Strong opinions, weakly held

The state of the art in interface spoofing

Jeff Atwood has a great series of screen shots describing how malware distributors spoof user interfaces to convince users to install their software. The more operating system and browser vendors do to prevent people from inadvertently installing software they don’t want, the more the malware distributors do to entice people to override the security measures that are in place to help install software that can only harm them.

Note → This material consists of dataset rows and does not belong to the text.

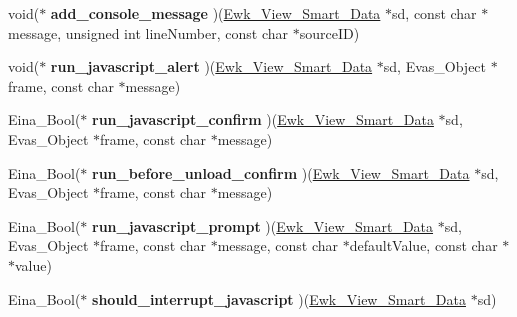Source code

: \begin{DoxyCompactItemize}
\item 
\hypertarget{struct__Ewk__View__Smart__Class_a0ae37e5777fb49cc6af2aa9dd4c585e5}{void($\ast$ {\bfseries add\+\_\+console\+\_\+message} )(\hyperlink{ewk__view_8h_a9a4bd081861301f6c55cb5da384dfc7d}{Ewk\+\_\+\+View\+\_\+\+Smart\+\_\+\+Data} $\ast$sd, const char $\ast$message, unsigned int line\+Number, const char $\ast$source\+I\+D)}\label{struct__Ewk__View__Smart__Class_a0ae37e5777fb49cc6af2aa9dd4c585e5}

\item 
\hypertarget{struct__Ewk__View__Smart__Class_ad69d8c05004e8dc86fa52aa82071dff3}{void($\ast$ {\bfseries run\+\_\+javascript\+\_\+alert} )(\hyperlink{ewk__view_8h_a9a4bd081861301f6c55cb5da384dfc7d}{Ewk\+\_\+\+View\+\_\+\+Smart\+\_\+\+Data} $\ast$sd, Evas\+\_\+\+Object $\ast$frame, const char $\ast$message)}\label{struct__Ewk__View__Smart__Class_ad69d8c05004e8dc86fa52aa82071dff3}

\item 
\hypertarget{struct__Ewk__View__Smart__Class_a7c59d7a041594242ffd89808db7f3ef9}{Eina\+\_\+\+Bool($\ast$ {\bfseries run\+\_\+javascript\+\_\+confirm} )(\hyperlink{ewk__view_8h_a9a4bd081861301f6c55cb5da384dfc7d}{Ewk\+\_\+\+View\+\_\+\+Smart\+\_\+\+Data} $\ast$sd, Evas\+\_\+\+Object $\ast$frame, const char $\ast$message)}\label{struct__Ewk__View__Smart__Class_a7c59d7a041594242ffd89808db7f3ef9}

\item 
\hypertarget{struct__Ewk__View__Smart__Class_ababfd2424aceb2c87227a0ca88c2dfa5}{Eina\+\_\+\+Bool($\ast$ {\bfseries run\+\_\+before\+\_\+unload\+\_\+confirm} )(\hyperlink{ewk__view_8h_a9a4bd081861301f6c55cb5da384dfc7d}{Ewk\+\_\+\+View\+\_\+\+Smart\+\_\+\+Data} $\ast$sd, Evas\+\_\+\+Object $\ast$frame, const char $\ast$message)}\label{struct__Ewk__View__Smart__Class_ababfd2424aceb2c87227a0ca88c2dfa5}

\item 
\hypertarget{struct__Ewk__View__Smart__Class_a037a42601ff1857d186cd9d41289bd3f}{Eina\+\_\+\+Bool($\ast$ {\bfseries run\+\_\+javascript\+\_\+prompt} )(\hyperlink{ewk__view_8h_a9a4bd081861301f6c55cb5da384dfc7d}{Ewk\+\_\+\+View\+\_\+\+Smart\+\_\+\+Data} $\ast$sd, Evas\+\_\+\+Object $\ast$frame, const char $\ast$message, const char $\ast$default\+Value, const char $\ast$$\ast$value)}\label{struct__Ewk__View__Smart__Class_a037a42601ff1857d186cd9d41289bd3f}

\item 
\hypertarget{struct__Ewk__View__Smart__Class_a7828a1c157181889312245fac93775f5}{Eina\+\_\+\+Bool($\ast$ {\bfseries should\+\_\+interrupt\+\_\+javascript} )(\hyperlink{ewk__view_8h_a9a4bd081861301f6c55cb5da384dfc7d}{Ewk\+\_\+\+View\+\_\+\+Smart\+\_\+\+Data} $\ast$sd)}\label{struct__Ewk__View__Smart__Class_a7828a1c157181889312245fac93775f5}


\end{DoxyCompactItemize}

This is just one of many arms race scenarios that plague the digital world. As DRM improves, people come up with better ways to crack the DRM. As Blizzard comes up ways to keep people from artificially inflating their arena ranking in World of Warcraft, players come up with newer and better ways to game the system. And as antivirus and anti-fishing software gets better, criminals figure out better ways to enlist the user in circumventing that software.

What I’m trying to figure out is where it ends. How much freedom must computer users volunteer to give up in order to be able to use the Web relatively safely?

1 Comment

  1. The average person who doesn’t care about computers must give up all their freedom, because they don’t care to or won’t learn basic knowledge that will help them. (I say this as a bitter IT drone dealing with end users every day for the past 10 years.)

    The problem is that having their freedom taken away — probably a necessity to protect them, as they’ve shown they can’t be educated — will also take away mine.

    Right now, I run Linux in an attempt to preserve my own freedom for as long as possible.

    But it’s probably only a few more years until large corporations wrest complete control of the Internet and computers away from their rightful owners, and we trade freedom for perceived safety.